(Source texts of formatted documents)
◇ ◇ ◇ ◇
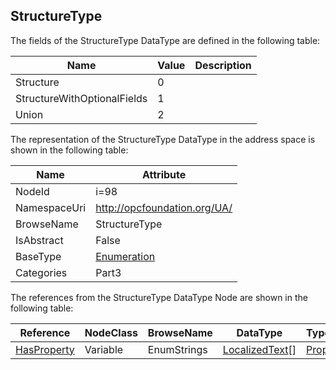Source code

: <!-- datatype -->
## StructureType
  
<!-- end of description -->
The fields of the StructureType DataType are defined in the following table:  

|Name|Value| Description|
|---|---|---|
|Structure|0||
|StructureWithOptionalFields|1||
|Union|2||

The representation of the StructureType DataType in the address space is shown in the following table:  

|Name|Attribute|
|---|---|
|NodeId|i=98|
|NamespaceUri|http://opcfoundation.org/UA/|
|BrowseName|StructureType|
|IsAbstract|False|
|BaseType|[Enumeration](../../../Part3/DataTypes/Enumeration/readme.md)|
|Categories|Part3|

The references from the StructureType DataType Node are shown in the following table:  

|Reference|NodeClass|BrowseName|DataType|TypeDefinition|ModellingRule|
|---|---|---|---|---|---|
|[HasProperty](../../../Part3/ReferenceTypes/HasProperty/readme.md)|Variable|EnumStrings|[LocalizedText](../../../Part3/DataTypes/LocalizedText/readme.md)[]|[PropertyType](../../Part5/VariableTypes/PropertyType/readme.md)|[Mandatory](../../Objects/Mandatory/readme.md)|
◇ ◇ ◇ ◇
● **TASK STATEMENT**
Nothing but a number should be given: the number of lines in the records that contain the word "following".

● **WRITTEN ANSWER**
3